━━━ Data provided ━━━

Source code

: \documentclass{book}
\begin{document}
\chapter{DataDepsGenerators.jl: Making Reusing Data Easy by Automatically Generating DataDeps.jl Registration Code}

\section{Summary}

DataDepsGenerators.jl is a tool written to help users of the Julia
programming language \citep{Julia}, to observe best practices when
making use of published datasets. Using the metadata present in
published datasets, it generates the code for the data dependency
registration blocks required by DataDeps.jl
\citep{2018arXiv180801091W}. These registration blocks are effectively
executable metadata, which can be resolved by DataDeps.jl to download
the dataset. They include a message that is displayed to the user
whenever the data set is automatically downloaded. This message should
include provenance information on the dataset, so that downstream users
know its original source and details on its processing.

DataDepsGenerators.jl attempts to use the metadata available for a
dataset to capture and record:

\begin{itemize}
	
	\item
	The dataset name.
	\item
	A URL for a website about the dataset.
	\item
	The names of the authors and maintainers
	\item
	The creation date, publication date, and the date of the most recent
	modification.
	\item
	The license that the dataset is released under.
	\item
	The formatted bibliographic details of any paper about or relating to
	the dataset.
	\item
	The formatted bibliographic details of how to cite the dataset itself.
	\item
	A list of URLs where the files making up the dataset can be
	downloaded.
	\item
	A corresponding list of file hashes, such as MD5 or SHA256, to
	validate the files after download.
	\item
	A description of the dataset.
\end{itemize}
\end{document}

━━━

**What you need to do**
Each of the records is to be written out again without alteration.

**Task response**
Source code

: \documentclass{book}
\begin{document}
\chapter{DataDepsGenerators.jl: Making Reusing Data Easy by Automatically Generating DataDeps.jl Registration Code}

\section{Summary}

DataDepsGenerators.jl is a tool written to help users of the Julia
programming language \citep{Julia}, to observe best practices when
making use of published datasets. Using the metadata present in
published datasets, it generates the code for the data dependency
registration blocks required by DataDeps.jl
\citep{2018arXiv180801091W}. These registration blocks are effectively
executable metadata, which can be resolved by DataDeps.jl to download
the dataset. They include a message that is displayed to the user
whenever the data set is automatically downloaded. This message should
include provenance information on the dataset, so that downstream users
know its original source and details on its processing.

DataDepsGenerators.jl attempts to use the metadata available for a
dataset to capture and record:

\begin{itemize}
	
	\item
	The dataset name.
	\item
	A URL for a website about the dataset.
	\item
	The names of the authors and maintainers
	\item
	The creation date, publication date, and the date of the most recent
	modification.
	\item
	The license that the dataset is released under.
	\item
	The formatted bibliographic details of any paper about or relating to
	the dataset.
	\item
	The formatted bibliographic details of how to cite the dataset itself.
	\item
	A list of URLs where the files making up the dataset can be
	downloaded.
	\item
	A corresponding list of file hashes, such as MD5 or SHA256, to
	validate the files after download.
	\item
	A description of the dataset.
\end{itemize}
\end{document}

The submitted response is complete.